O Hospital Regional de Eunápolis, referência para milhares de moradores do extremo sul da Bahia, mergulhou em um cenário alarmante. Salários atrasados, mais da metade do quadro médico necessário para o pleno funcionamento demitido e uma população que se vê desamparada em um momento em que saúde deveria ser prioridade absoluta.
A denúncia veio à tona de forma contundente por meio do desabafo de uma paciente, que expôs a realidade vivida dentro da unidade: falta de atendimento adequado, clima de insegurança e uma sensação de abandono por parte das autoridades. Em seu relato, não poupou críticas ao prefeito Robério Oliveira, apontando omissão diante da crise.
O Instituto IGH, responsável pela administração do hospital, mantém silêncio absoluto sobre as demissões e o atraso no pagamento dos profissionais. A ausência de posicionamento só amplia a revolta de servidores e usuários, que se perguntam até quando a saúde pública será tratada como moeda política.
A situação ocorre em um momento delicado para a gestão municipal, já marcado por disputas judiciais e forte desgaste político. Especialistas em gestão pública lembram que a saúde é não apenas um dever constitucional, mas também um termômetro direto da competência administrativa de um governo.

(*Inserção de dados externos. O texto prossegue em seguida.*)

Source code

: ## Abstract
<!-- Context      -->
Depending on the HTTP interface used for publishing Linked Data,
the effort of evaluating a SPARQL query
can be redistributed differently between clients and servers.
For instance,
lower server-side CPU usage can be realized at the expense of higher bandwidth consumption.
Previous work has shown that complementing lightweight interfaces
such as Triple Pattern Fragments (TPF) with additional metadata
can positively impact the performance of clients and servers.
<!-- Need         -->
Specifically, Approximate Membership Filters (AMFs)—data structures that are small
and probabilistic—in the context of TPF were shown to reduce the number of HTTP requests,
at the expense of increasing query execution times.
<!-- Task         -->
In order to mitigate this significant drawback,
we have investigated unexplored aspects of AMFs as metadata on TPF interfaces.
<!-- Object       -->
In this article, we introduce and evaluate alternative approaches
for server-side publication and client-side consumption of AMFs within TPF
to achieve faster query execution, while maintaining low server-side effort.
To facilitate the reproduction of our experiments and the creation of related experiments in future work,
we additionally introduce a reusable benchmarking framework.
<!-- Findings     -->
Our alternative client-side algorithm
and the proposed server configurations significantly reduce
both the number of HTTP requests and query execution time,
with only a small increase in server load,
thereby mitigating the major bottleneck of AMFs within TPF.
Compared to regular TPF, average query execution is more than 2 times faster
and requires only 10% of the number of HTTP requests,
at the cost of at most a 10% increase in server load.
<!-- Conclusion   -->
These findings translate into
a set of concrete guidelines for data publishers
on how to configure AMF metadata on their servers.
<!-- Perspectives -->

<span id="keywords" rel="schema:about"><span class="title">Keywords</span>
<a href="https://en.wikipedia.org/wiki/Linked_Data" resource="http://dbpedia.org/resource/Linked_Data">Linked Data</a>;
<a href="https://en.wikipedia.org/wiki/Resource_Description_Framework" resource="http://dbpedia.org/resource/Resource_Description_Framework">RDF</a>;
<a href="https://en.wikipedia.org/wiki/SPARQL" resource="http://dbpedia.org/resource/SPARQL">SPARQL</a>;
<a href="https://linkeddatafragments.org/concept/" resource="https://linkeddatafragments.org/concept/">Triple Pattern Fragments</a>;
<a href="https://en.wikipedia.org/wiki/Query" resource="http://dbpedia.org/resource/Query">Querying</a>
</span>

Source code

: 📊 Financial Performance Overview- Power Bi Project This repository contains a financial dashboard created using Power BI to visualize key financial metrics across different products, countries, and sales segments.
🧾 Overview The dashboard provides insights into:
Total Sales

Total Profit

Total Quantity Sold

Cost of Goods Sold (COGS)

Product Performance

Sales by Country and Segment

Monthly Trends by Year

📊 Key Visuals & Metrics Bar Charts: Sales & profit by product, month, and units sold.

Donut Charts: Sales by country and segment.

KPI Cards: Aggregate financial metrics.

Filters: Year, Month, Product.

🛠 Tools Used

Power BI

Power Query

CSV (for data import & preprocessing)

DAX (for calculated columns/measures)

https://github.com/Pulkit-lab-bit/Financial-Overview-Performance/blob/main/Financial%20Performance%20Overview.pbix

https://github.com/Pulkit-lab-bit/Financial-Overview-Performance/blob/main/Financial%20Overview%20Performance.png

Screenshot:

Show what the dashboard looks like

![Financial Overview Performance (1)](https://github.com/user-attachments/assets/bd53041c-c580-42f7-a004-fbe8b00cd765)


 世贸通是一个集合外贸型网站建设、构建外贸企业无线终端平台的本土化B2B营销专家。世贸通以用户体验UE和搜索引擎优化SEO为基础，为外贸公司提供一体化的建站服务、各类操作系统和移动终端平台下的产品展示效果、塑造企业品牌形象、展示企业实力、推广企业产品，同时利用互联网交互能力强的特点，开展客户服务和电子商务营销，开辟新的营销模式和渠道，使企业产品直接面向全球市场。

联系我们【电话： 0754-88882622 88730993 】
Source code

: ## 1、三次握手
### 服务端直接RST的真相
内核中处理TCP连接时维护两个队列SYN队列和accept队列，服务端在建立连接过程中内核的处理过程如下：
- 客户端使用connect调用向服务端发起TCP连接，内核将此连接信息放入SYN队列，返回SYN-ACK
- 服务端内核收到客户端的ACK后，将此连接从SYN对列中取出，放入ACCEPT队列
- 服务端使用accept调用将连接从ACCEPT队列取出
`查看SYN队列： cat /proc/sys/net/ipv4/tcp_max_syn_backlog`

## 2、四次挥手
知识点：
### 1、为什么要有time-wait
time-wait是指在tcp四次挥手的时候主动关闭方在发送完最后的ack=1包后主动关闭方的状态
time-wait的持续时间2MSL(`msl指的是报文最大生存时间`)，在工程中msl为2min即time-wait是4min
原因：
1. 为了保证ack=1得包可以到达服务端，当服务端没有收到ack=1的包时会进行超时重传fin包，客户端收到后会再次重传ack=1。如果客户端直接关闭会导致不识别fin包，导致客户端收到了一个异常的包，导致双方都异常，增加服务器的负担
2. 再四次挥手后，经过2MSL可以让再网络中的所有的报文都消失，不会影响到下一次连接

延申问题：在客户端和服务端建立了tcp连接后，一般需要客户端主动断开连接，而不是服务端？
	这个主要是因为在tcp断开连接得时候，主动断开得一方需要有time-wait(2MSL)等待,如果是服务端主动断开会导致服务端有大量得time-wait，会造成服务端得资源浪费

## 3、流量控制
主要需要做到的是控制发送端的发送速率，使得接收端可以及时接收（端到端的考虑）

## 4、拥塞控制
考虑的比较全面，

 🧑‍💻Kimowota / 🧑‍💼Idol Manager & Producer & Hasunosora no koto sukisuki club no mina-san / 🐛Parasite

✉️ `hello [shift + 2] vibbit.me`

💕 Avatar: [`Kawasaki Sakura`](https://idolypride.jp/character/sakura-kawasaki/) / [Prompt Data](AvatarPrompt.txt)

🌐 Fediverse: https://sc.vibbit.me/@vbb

Enquanto discursos políticos prometem avanços, a realidade na porta do Hospital Regional é de filas, dor e indignação. A crise evidencia um choque entre a propaganda oficial e o cotidiano da população, um contraste que coloca a atual administração sob forte questionamento.
Até que providências concretas sejam tomadas, resta à população continuar cobrando e denunciando, para que a saúde de Eunápolis não seja vítima permanente de disputas políticas e má gestão.